Landini, no al green pass nelle mense

«Noi siamo stati i primi a realizzare i protocolli per la sicurezza nei luoghi di lavoro e a prevedere le vaccinazioni in azienda» sottolinea. In una situazione di emergenza pandemica, «parlare solo di green pass è riduttivo, serve una strategia complessiva e la conferma di tutte le misure di prevenzione a partire dai dispositivi individuali e dal distanziamento. Il green pass non può diventare uno strumento che divide e discrimina». Le mense aziendali «non sono un ristorante. I lavoratori sono già tracciati e da un anno e mezzo, le mense sono organizzate secondo i protocolli di sicurezza: mascherine obbligatorie, separatori di plexiglass e turni».

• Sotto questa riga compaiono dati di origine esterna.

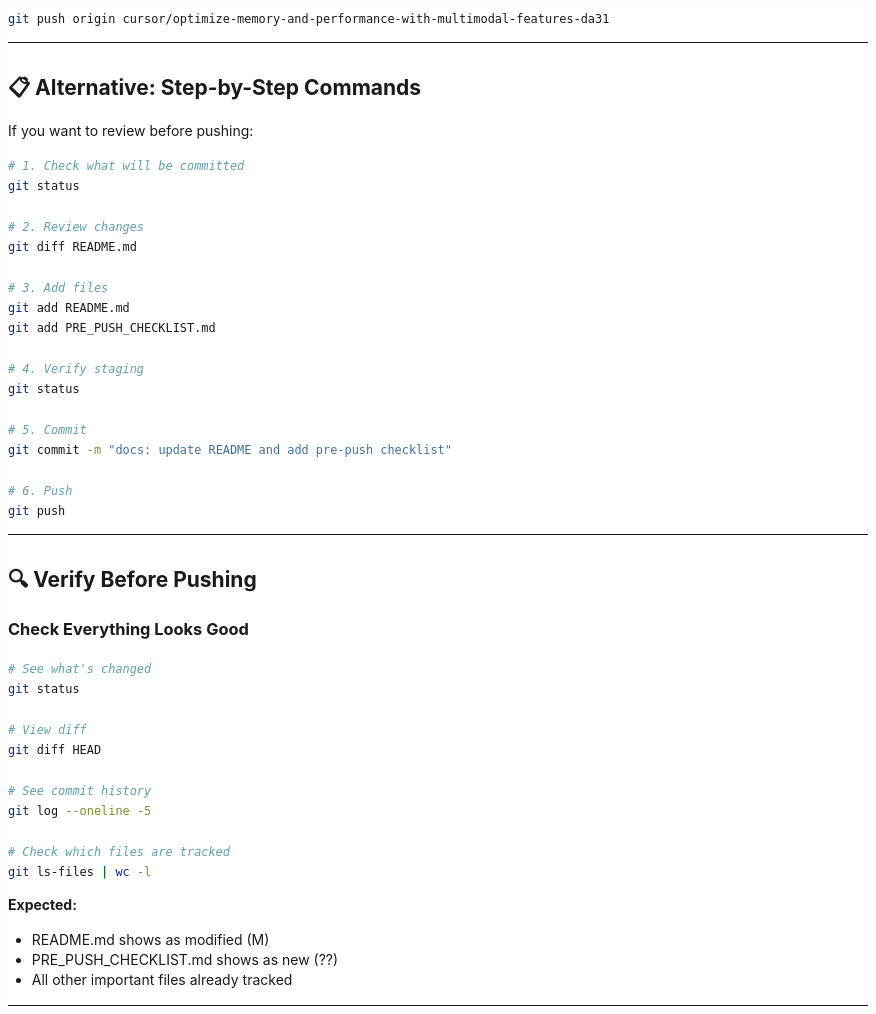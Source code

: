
 ```bash
git push origin cursor/optimize-memory-and-performance-with-multimodal-features-da31
```

---

## 📋 Alternative: Step-by-Step Commands

If you want to review before pushing:

```bash
# 1. Check what will be committed
git status

# 2. Review changes
git diff README.md

# 3. Add files
git add README.md
git add PRE_PUSH_CHECKLIST.md

# 4. Verify staging
git status

# 5. Commit
git commit -m "docs: update README and add pre-push checklist"

# 6. Push
git push
```

---

## 🔍 Verify Before Pushing

### Check Everything Looks Good

```bash
# See what's changed
git status

# View diff
git diff HEAD

# See commit history
git log --oneline -5

# Check which files are tracked
git ls-files | wc -l
```

**Expected:**
- README.md shows as modified (M)
- PRE_PUSH_CHECKLIST.md shows as new (??)
- All other important files already tracked

---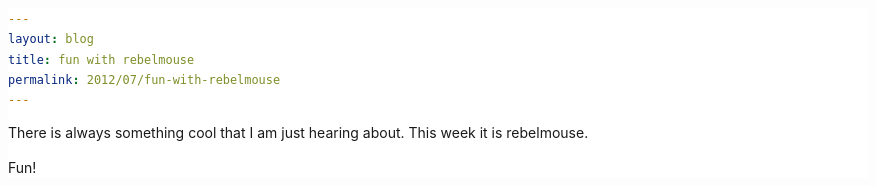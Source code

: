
 ```yaml
---
layout: blog
title: fun with rebelmouse
permalink: 2012/07/fun-with-rebelmouse
---
```


There is always something cool that I am just hearing about. This week it is rebelmouse.

Fun!

<style>.rebelmouse-embed { overflow-y:hidden;-ms-overflow-y: hidden;padding:0;magin:0;min-height:1500px; }iframe::-webkit-scrollbar { display: none; } </style><iframe class="rebelmouse-embed" allowtransparency="true" frameborder="0" height="100%" width="542px"  src="http://www.rebelmouse.com/kristeraxel/?embedded=1&cols=2&skip="></iframe>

Con Cisl e Uil è stato chiesto «un incontro ai ministri della Salute e del Lavoro Roberto Speranza e Andrea Orlando con l’obiettivo di mantenere il diritto del servizio mensa per tutti i dipendenti». Per convincere chi non sé è ancora vaccinato «serve una campagna di informazione straordinaria e mirata. Per questo, per il mese di settembre, noi proponiamo a tutte le associazioni di impresa di mettere a disposizione due ore aggiuntive di assemblee retribuite in tutte le aziende per fornire un’informazione adeguata sulla vaccinazione e sulla sicurezza dei luoghi di lavoro». Al governo inoltre «noi chiediamo i tamponi gratuiti per chi lavora e usa i trasporti pubblici e per gli studenti». (ANSA).